# WHAT NEEDS TO BE DONE
From the listing below, output only the lines starting at the line that has "Some watchs support" and ending at the line that has "End a once measurement.", exactly as they appear, ends included.

━━━━━━━━━━━━━━━━

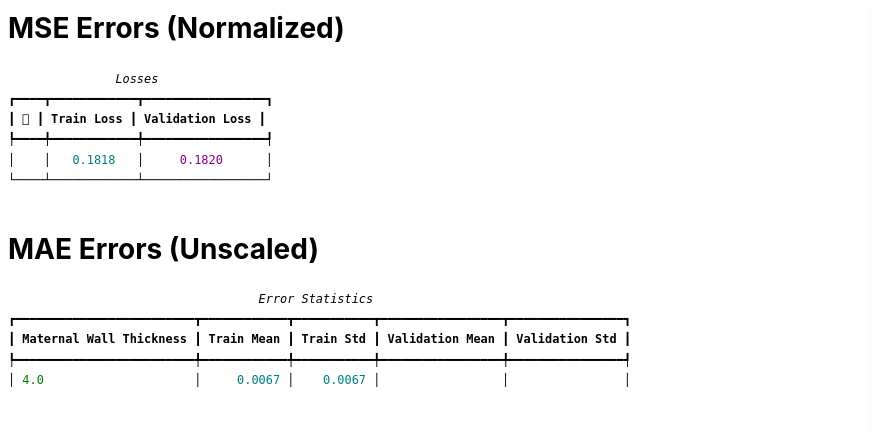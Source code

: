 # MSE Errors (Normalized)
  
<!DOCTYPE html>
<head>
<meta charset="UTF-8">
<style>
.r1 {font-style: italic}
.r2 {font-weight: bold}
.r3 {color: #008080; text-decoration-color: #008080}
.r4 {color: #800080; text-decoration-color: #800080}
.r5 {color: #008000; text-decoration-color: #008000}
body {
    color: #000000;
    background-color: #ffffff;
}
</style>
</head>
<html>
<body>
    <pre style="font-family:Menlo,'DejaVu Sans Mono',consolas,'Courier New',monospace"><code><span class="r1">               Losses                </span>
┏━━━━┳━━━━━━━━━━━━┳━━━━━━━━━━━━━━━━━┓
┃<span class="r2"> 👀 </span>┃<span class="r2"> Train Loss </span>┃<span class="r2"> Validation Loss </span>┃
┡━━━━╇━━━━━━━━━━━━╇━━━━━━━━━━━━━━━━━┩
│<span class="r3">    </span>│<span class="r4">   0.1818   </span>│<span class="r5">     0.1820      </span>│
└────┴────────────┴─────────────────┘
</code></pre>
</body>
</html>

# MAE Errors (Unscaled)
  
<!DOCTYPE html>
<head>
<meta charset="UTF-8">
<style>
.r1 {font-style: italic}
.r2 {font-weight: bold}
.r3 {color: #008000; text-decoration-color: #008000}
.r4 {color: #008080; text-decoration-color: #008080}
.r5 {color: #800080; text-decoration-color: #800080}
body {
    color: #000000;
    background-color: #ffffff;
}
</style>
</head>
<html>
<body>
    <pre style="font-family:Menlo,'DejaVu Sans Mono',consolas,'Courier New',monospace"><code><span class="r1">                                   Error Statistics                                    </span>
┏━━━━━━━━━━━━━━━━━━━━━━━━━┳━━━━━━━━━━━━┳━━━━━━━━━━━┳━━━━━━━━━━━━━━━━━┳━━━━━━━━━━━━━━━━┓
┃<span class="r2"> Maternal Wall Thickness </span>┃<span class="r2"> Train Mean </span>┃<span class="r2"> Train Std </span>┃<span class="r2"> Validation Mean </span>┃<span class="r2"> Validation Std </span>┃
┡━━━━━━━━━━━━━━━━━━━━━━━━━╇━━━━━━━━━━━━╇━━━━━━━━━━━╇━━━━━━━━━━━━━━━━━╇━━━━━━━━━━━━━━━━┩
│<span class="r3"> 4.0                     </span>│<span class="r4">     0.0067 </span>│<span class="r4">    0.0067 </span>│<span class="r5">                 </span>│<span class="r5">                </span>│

━━━━━━━━━━━━━━━━

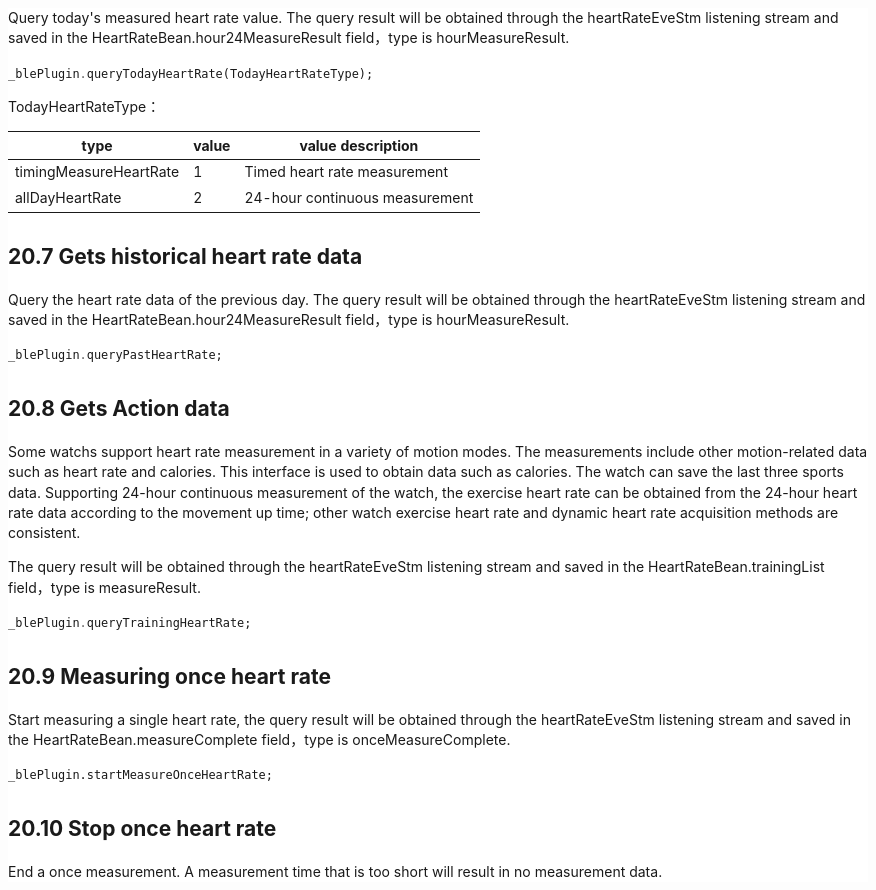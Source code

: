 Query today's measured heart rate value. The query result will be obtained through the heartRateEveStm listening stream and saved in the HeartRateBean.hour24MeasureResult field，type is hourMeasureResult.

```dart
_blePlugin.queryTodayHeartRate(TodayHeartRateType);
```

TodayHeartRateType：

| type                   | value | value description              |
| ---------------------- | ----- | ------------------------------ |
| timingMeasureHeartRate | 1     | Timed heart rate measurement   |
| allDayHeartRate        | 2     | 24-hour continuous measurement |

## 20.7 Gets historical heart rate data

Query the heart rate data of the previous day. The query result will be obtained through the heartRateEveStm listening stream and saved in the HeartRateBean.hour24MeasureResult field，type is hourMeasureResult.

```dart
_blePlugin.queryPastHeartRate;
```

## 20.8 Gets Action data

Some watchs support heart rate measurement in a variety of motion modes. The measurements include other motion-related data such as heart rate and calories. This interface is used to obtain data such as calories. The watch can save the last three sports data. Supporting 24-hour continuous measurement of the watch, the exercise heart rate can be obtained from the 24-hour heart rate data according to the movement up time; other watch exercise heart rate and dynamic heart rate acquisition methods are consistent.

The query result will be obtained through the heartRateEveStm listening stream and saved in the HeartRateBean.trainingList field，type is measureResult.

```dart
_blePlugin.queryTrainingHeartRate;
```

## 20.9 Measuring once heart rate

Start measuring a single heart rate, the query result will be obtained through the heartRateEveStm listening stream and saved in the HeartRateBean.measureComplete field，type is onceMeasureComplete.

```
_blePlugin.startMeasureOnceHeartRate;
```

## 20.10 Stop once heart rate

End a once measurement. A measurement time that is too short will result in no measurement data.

━━━━━━━━━━━━━━━━

# RESPONSE
Some watchs support heart rate measurement in a variety of motion modes. The measurements include other motion-related data such as heart rate and calories. This interface is used to obtain data such as calories. The watch can save the last three sports data. Supporting 24-hour continuous measurement of the watch, the exercise heart rate can be obtained from the 24-hour heart rate data according to the movement up time; other watch exercise heart rate and dynamic heart rate acquisition methods are consistent.

The query result will be obtained through the heartRateEveStm listening stream and saved in the HeartRateBean.trainingList field，type is measureResult.

```dart
_blePlugin.queryTrainingHeartRate;
```

## 20.9 Measuring once heart rate

Start measuring a single heart rate, the query result will be obtained through the heartRateEveStm listening stream and saved in the HeartRateBean.measureComplete field，type is onceMeasureComplete.

```
_blePlugin.startMeasureOnceHeartRate;
```

## 20.10 Stop once heart rate

End a once measurement. A measurement time that is too short will result in no measurement data.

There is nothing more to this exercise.